The union, which has had a history of a less-cooperative, more “militant” attitude in recent years, hopes to regain some of the concessions that it agreed to in the 2008-2009 crisis years. They’re looking for additional vacation time, cost-of-living payments, and other benefits that had to be relinquished in order for their companies to qualify for government bailouts. Despite the givebacks, though, CAW labor is prohibitively expensive compared to their US counterparts, thanks in part to mass buyouts, layoffs, and the two-tier wage system approved by the UAW several years ago. GM CEO Dan Akerson described Canada as “the most expensive place to build a car in the world right now.”
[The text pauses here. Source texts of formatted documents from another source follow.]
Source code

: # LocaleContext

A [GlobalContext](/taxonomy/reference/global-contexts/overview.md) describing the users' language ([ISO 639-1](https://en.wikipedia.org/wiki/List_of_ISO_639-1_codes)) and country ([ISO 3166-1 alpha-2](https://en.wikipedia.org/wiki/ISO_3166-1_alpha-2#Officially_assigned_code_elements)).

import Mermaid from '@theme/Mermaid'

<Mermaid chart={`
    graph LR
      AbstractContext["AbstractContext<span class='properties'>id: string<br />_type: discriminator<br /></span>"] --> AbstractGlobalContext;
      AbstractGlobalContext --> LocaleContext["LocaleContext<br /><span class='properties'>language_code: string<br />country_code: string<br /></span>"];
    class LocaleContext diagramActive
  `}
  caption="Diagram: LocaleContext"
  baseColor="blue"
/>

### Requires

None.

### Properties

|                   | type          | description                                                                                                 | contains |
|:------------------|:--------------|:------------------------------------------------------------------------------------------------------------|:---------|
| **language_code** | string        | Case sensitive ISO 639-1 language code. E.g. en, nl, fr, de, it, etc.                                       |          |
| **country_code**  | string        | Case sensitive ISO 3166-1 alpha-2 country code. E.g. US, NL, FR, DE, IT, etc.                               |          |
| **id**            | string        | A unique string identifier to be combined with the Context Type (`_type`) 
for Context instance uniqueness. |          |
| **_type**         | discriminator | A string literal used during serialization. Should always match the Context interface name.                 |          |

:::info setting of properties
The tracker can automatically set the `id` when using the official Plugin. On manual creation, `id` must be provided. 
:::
Given Akerson’s statement, it’s not hard to see what the automakers are hoping to wring from the CAW in these talks. They’re looking for lower fixed costs (but likely with the possibility of enhanced profit sharing, as GM, Ford, and Chrysler pay to UAW members in good years) and would love to roll out the controversial two-tier wage structure. That, however, seems to be a non-starter with the CAW.
The stakes are huge for both sides. The CAW desperately needs to secure future product guarantees for its workforce, or there won’t be any membership to represent. In the most recent round of UAW negotiations last year, future-product guarantees were prioritized over individual wage and benefit increases. Expect to see a similar thought process from the CAW this time.
Meanwhile, the automakers can ill afford a production shutdown caused by a strike after the contract is agreed to. Despite there not being as many manufacturing plants in Canada as there were years ago, just the loss of a single critical component made in a CAW-represented plant could easily halt production across the border, resulting in short-term financial pain.
The key with the negotiations, as it has probably always been, is for both sides to decide how much pain they can tolerate, and how deeply to draw their lines in the sand. Would Ford, for instance, be willing to absorb a strike if doing so eventually could mean a more competitive cost structure in Canada? Rolling over to union demands went a long way toward making GM, Chrysler, and Ford uncompetitive in earlier decades.
I don’t think I am exaggerating when I say that the outcome of these contract talks will quite literally determine the future of the auto industry in Canada. Without concessions on fixed costs, expect the work there to shrivel up and depart in coming years. CAW leadership needs to recognize economic reality and be prepared to horse trade.